DNL/INL measurements are not independent of gain error. You have to calculate the correct LSB size to make it independent, and you have to do it with removing the gain and offset errors.

You determine the LSB size with curve fitting. It can be startpoint/endpoint fit, LMS approximation method, whatever, and the fitted curve's steepness or derivate is the LSB itself.

 

[dirac16]

DNL/INL measurements are not independent of gain error. You have to calculate the correct LSB size to make it independent, and you have to do it with removing the gain and offset errors.

You determine the LSB size with curve fitting. It can be startpoint/endpoint fit, LMS approximation method, whatever, and the fitted curve's steepness or derivate is the LSB itself.

Thank you, it makes pretty much sense now. There is a thing yet however. As you know for negative gain error we get full scale error. So, for example, after the startpoint/endpoint fit method is done on the actual curve, should we then divide the ideal slope by the fitted curve's slope and multiply the ratio by the measured data to remove FS error?

 

[frankrose]

Well, we get FS error with positive gain error too, but nevermind.
When real measured characteristic have smaller gain than the ideal slope, in your terminology when it has negative gain error, that means a measured code represents a higher voltage than the actual signal has. That is all.

And If you know the exact error values, obviously you can do a correction, and it is recommended, since the ideal characteristic is the target which can represent the actual signal.

Real measured data errors usually cannot be compensated, or extra effort, this is why designers want to keep these low, like DNL or INL. But in digital, or even in analog domain sometimes it is not so big effort to add/subtract an offset, or multiply/divide the data with a gain factor, apply auto-zeroing,/choppering circuits.

 

[fanwei]

Noticed that to some extend gain error could be repesented by INL, indeed the definition of INL has already implyed it is non-learity which would has affection on learity(gain error). The DNL/INL would be like below accroding your image.
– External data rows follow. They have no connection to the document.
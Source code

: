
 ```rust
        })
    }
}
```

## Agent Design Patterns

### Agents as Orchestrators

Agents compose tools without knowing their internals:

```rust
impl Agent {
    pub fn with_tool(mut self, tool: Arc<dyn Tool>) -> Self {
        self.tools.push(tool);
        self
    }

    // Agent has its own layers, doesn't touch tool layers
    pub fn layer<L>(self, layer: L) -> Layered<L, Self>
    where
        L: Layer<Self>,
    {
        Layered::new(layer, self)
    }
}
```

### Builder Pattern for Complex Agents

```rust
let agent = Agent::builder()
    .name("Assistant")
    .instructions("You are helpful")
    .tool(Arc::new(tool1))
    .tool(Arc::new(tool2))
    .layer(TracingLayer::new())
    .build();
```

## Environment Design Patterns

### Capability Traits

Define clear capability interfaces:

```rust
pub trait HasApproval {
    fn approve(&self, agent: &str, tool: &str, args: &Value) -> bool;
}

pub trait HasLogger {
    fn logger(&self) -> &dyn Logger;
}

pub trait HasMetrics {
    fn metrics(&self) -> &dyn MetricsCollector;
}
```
So you should remove your gain error first to get the DNL/INL purely affected by matching, parasitics or other non-ideal factors. Then your post calibration could help more obviously with reasonable DNL/INL(smaller and independent from gain error).

 

[KlausST]

Hi,

I think there is some confusion.

I still think the DNL/INL given in an ADC datasheet is independent of it´s gain error.

And I agree that the DNL/INL measurement has to include real LSB size to get the DNL/INL value to be independent.
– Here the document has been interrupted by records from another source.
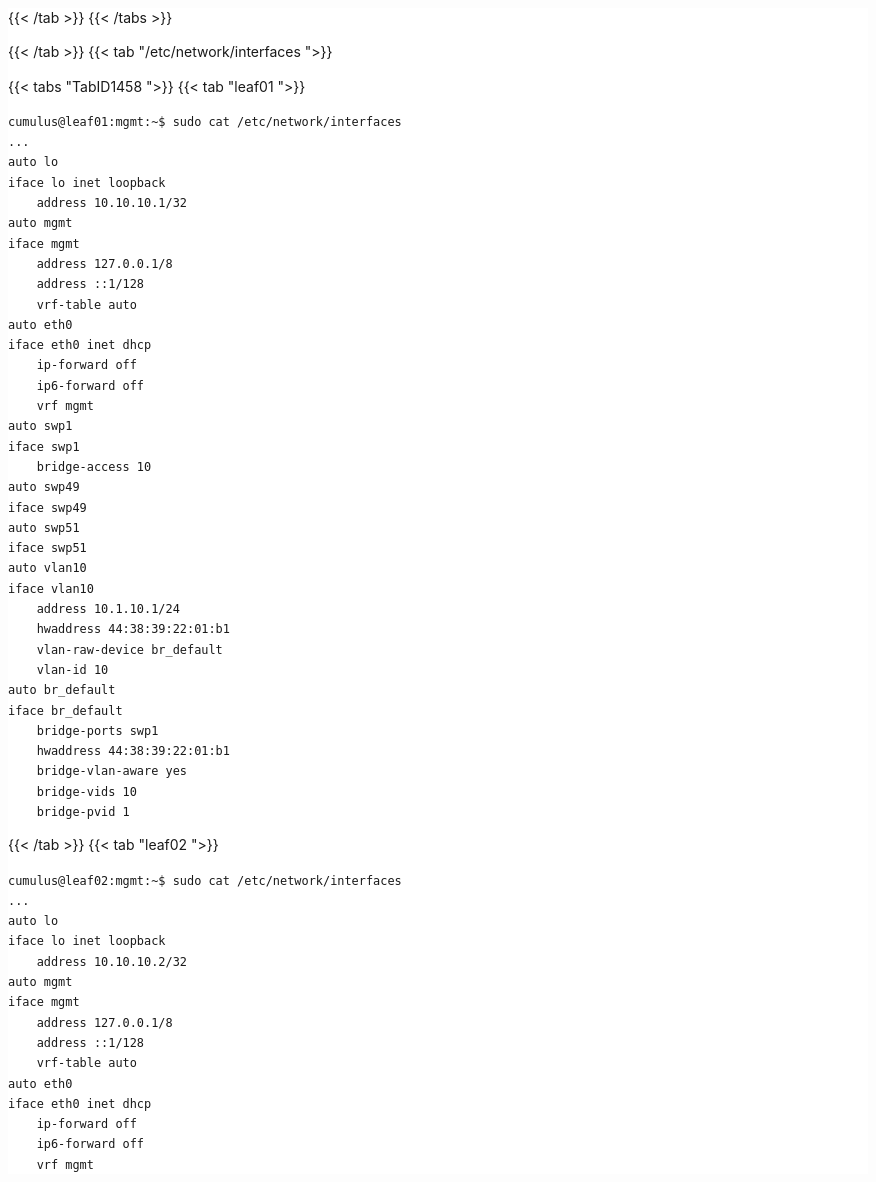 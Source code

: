 {{< /tab >}}
{{< /tabs >}}

{{< /tab >}}
{{< tab "/etc/network/interfaces ">}}

{{< tabs "TabID1458 ">}}
{{< tab "leaf01 ">}}

```
cumulus@leaf01:mgmt:~$ sudo cat /etc/network/interfaces
...
auto lo
iface lo inet loopback
    address 10.10.10.1/32
auto mgmt
iface mgmt
    address 127.0.0.1/8
    address ::1/128
    vrf-table auto
auto eth0
iface eth0 inet dhcp
    ip-forward off
    ip6-forward off
    vrf mgmt
auto swp1
iface swp1
    bridge-access 10
auto swp49
iface swp49
auto swp51
iface swp51
auto vlan10
iface vlan10
    address 10.1.10.1/24
    hwaddress 44:38:39:22:01:b1
    vlan-raw-device br_default
    vlan-id 10
auto br_default
iface br_default
    bridge-ports swp1
    hwaddress 44:38:39:22:01:b1
    bridge-vlan-aware yes
    bridge-vids 10
    bridge-pvid 1
```

{{< /tab >}}
{{< tab "leaf02 ">}}

```
cumulus@leaf02:mgmt:~$ sudo cat /etc/network/interfaces
...
auto lo
iface lo inet loopback
    address 10.10.10.2/32
auto mgmt
iface mgmt
    address 127.0.0.1/8
    address ::1/128
    vrf-table auto
auto eth0
iface eth0 inet dhcp
    ip-forward off
    ip6-forward off
    vrf mgmt
```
But there is no need to calibrate the ADC. It´s sufficient to measure and calculate the real LSB size.
Due to unlinearities and other problems this sometimes is done at let´s say 10% level and 90% level

like: V_LSB = (V_90% - V_10%) / (2^n * 80%)

And in such a case the offset is not involved at all.

For sure one may also find it using best_fit_linear method. Also here i´d use 10% to 90% (or similar) only.
I wonder if it makes a meaningful difference on a real ADC.

****
Different ADCs have different DNL/INL behaviour. Some SAR ADCs suffer from high DNL at 1/2, 1/4 and 3/4 of code, when multiple bits switch (code from 0b01 1111 111 to 0b10 000 000). Some even suffer from missing codes here.

On an ADS8320 I experienced missing codes (within datsheet specifications = 14 bit), but could improve it with adding a bigger (than datasheet recommendation) capacitance to the VRef pin. Then I had no missing codes up to 16 bit.

Klaus

 

[frankrose]

In addition, not in every datasheet there is the same formula. Someone likes when all errors combined, which distorts the non-linearity measurement, but shows which error is more significant. Who cares missing codes if gain error is huge and vice versa.